3 thoughts on “Using MySQL Deadlocks To Avoid Overselling”

  1. hey dac, why not use transactions & a check constraint (via a trigger, because mysql doesn’t parse the check constraint) that the inventory value is always 0 or greater.

    purchasers who attempt to decrement the inventory below zero will result in an exception being thrown, if you handled that in the app, that would be sufficient.

    also hi!

    1. Hi Hal,

      I’m not sure I understand.

      Here’s the problem I was trying to solve at the time. Let’s say we have a total inventory of 5 shirts and the following sequence of events happens over time:

      + Person #1 wants to buy 4 shirts
      + Begin transaction #1
      + UPDATE table SET field = field – 4 WHERE id = 123 AND field > 0
      + Call payment API and get person #1’s money (waiting…)
      + Person #2 wants to buy 2 shirts
      + Begin transaction #2
      + UPDATE table SET field = field – 2 WHERE id = 123 AND field > 0

      Transaction #1 is not finished. This results deadlock for person #2.

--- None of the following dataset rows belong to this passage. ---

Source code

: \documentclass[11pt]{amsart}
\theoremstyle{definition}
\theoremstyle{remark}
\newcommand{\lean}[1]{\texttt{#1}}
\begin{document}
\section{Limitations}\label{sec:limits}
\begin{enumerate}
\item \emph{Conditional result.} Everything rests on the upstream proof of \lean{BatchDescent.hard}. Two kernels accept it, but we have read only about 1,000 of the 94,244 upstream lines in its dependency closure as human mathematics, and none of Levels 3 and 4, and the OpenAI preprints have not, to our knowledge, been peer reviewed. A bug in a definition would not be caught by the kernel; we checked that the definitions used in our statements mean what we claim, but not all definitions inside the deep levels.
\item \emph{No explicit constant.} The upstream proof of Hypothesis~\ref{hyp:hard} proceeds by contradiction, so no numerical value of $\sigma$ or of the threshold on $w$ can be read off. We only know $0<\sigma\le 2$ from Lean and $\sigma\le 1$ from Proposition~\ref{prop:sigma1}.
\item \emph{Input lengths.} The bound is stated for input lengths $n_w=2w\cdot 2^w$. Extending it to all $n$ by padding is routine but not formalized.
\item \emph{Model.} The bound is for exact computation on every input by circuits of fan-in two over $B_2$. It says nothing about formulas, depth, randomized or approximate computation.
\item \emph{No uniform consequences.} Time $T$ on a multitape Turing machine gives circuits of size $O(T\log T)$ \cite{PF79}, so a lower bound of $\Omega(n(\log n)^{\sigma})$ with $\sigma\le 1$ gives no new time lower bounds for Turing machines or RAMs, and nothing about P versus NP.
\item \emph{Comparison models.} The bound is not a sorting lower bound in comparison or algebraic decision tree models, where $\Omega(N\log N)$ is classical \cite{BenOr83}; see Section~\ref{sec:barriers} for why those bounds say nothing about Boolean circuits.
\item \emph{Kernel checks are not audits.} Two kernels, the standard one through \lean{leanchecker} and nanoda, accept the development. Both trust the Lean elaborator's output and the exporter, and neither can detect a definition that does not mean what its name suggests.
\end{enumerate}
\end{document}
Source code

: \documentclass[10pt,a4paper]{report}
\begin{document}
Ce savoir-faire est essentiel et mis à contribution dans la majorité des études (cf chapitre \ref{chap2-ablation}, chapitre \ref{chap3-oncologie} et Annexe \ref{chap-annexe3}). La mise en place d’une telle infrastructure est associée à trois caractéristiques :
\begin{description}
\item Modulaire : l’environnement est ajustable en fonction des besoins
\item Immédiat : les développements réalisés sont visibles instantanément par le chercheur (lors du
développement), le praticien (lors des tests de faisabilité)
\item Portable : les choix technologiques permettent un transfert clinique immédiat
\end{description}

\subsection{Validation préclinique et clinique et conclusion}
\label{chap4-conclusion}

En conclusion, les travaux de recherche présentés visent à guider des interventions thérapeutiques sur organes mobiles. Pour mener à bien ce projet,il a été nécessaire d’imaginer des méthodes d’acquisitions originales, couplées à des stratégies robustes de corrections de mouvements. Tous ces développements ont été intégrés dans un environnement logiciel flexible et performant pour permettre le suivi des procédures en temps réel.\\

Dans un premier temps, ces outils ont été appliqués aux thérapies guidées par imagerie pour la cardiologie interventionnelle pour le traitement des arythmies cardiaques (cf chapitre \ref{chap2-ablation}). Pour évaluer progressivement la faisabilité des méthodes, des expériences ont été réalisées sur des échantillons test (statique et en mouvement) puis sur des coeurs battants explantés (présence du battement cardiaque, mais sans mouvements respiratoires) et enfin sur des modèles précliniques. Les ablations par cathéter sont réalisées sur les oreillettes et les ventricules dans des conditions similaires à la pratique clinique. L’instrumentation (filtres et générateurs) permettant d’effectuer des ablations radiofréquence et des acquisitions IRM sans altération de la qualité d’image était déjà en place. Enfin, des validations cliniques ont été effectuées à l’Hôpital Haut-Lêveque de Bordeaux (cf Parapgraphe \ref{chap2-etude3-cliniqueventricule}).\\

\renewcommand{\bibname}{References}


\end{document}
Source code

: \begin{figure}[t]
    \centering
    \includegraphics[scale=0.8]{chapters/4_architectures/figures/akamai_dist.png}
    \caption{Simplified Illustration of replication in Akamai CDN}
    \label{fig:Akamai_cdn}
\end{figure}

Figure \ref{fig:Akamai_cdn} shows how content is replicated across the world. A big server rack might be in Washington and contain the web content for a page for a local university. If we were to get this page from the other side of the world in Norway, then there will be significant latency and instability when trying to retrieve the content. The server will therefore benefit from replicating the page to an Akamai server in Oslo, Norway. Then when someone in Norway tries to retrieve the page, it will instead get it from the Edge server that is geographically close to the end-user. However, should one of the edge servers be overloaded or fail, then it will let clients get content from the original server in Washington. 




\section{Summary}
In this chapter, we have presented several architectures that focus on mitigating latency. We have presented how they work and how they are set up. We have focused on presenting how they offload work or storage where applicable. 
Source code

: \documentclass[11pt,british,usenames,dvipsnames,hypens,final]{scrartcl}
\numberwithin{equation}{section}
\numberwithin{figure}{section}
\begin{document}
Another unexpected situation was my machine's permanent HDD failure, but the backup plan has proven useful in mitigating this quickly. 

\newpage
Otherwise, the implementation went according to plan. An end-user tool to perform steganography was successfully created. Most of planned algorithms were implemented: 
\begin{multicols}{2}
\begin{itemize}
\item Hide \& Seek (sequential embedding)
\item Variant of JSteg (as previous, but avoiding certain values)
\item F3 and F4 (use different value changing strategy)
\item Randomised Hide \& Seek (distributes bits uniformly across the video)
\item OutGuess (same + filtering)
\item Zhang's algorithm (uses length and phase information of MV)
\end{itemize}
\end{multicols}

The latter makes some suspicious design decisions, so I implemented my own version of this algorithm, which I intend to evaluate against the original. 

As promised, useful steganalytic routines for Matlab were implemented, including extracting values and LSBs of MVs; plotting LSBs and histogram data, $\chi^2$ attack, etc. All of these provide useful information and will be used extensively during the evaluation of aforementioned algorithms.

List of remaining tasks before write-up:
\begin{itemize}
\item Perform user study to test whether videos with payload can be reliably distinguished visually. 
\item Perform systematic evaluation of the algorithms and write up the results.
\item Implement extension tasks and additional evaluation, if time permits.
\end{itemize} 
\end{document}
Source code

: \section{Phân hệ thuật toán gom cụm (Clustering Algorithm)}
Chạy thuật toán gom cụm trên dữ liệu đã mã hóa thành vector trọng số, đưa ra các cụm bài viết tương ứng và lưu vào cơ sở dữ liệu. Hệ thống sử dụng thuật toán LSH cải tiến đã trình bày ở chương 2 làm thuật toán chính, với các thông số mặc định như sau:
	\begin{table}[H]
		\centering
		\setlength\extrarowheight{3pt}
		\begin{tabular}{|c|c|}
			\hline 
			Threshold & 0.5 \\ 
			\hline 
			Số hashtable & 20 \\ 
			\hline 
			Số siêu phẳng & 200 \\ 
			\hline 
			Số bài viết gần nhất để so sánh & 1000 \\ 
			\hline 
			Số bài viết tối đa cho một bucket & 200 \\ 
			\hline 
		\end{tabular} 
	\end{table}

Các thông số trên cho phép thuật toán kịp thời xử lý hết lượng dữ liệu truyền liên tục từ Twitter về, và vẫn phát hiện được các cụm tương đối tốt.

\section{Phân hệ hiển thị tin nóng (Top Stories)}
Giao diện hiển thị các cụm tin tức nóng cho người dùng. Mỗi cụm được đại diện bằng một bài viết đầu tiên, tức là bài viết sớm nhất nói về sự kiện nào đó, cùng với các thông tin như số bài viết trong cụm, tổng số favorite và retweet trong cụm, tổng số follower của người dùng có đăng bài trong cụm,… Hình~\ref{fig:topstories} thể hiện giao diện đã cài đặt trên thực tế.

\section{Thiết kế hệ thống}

      Instead of dying the app should try again. Two things can happen `while()` we are in deadlock:

      + Person #1’s payment approved, commit transaction #1,
      app throws exception for person #2 because not enough inventory.
      + Person #1’s payment rejected, rollback transaction #1, app continues for person #2

      How does a trigger solve the concurrency issue differently?